For so many years of my life, Sunday was a work day. Even if I wasn’t on a church staff, I usually had commitments in the church that obligated me be in a certain place at a certain time. At the very least, I was committed to giving my kids some consistency in their worship, teaching and social experience of church.
In the last year circumstances have changed. I’m a attending a church that meets on Saturday nights. My kids are only with me every other weekend. I have a new found Sunday morning freedom and what do I really enjoy doing? Going to church.
What I enjoy about it is that I don’t just go to “a” church, I get to go to all sorts of different churches. I get to remember what it’s like to sing out of a hymnal (if you were born after 1995, you may need to google that one!). I get to experience all kinds of liturgy and hear different styles of teaching. Most of all I get to meet people from all walks of life, all stages of life and all sorts of perspectives.
A few weeks ago I went to a Sunday morning service at progressive Baptist Church with a beautiful organ, a great choir and a large, impressive sanctuary. That afternoon I drove across town to meet with small church plant in the back room of a roadhouse bar and grill. They were both services where I believe God was honored, worshiped and His word was unapologetically delivered.

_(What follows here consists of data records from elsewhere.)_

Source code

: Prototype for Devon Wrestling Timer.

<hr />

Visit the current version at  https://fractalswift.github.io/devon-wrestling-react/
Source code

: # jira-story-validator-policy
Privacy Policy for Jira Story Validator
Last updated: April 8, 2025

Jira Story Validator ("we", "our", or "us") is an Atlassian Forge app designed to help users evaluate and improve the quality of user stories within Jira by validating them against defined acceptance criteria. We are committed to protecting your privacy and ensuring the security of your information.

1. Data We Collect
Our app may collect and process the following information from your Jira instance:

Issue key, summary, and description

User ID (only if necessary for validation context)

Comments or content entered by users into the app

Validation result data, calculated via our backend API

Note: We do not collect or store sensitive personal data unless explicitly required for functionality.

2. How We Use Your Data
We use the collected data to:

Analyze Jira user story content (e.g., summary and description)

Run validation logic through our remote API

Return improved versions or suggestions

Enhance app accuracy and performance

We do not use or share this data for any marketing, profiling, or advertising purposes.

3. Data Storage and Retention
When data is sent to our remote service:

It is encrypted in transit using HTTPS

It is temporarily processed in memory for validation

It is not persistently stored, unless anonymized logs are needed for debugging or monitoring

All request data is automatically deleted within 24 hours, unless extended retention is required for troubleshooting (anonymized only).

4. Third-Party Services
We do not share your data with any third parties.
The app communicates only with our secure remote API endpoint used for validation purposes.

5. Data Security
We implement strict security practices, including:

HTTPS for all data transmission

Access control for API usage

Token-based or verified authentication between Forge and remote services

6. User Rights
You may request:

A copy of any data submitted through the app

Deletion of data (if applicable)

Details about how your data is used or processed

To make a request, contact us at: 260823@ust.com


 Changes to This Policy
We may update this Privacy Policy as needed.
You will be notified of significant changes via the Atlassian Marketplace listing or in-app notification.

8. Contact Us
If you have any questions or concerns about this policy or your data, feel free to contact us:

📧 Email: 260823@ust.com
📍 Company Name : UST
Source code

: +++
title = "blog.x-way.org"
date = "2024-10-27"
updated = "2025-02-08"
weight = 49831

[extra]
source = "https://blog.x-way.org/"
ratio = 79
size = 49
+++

Naturally, one of the things I’ve been curious about as I visit churches is how they (the leadership and the congregants) will respond to me as a transgender woman. I’m aware of the glances; the double takes. The person who starts to walk over and then stops, presumably not exactly sure what to say. The person who walks over and just starts talking, even though they still aren’t sure what to say. And of course there are those who genuinely greet me with no apparent awareness or concern about our differences; just embracing me as a fellow heir to the Kingdom of God. I don’t take any of it personally. I’m fully aware that I am “out of context” for them; they are having to process something they may have never encounter in person before.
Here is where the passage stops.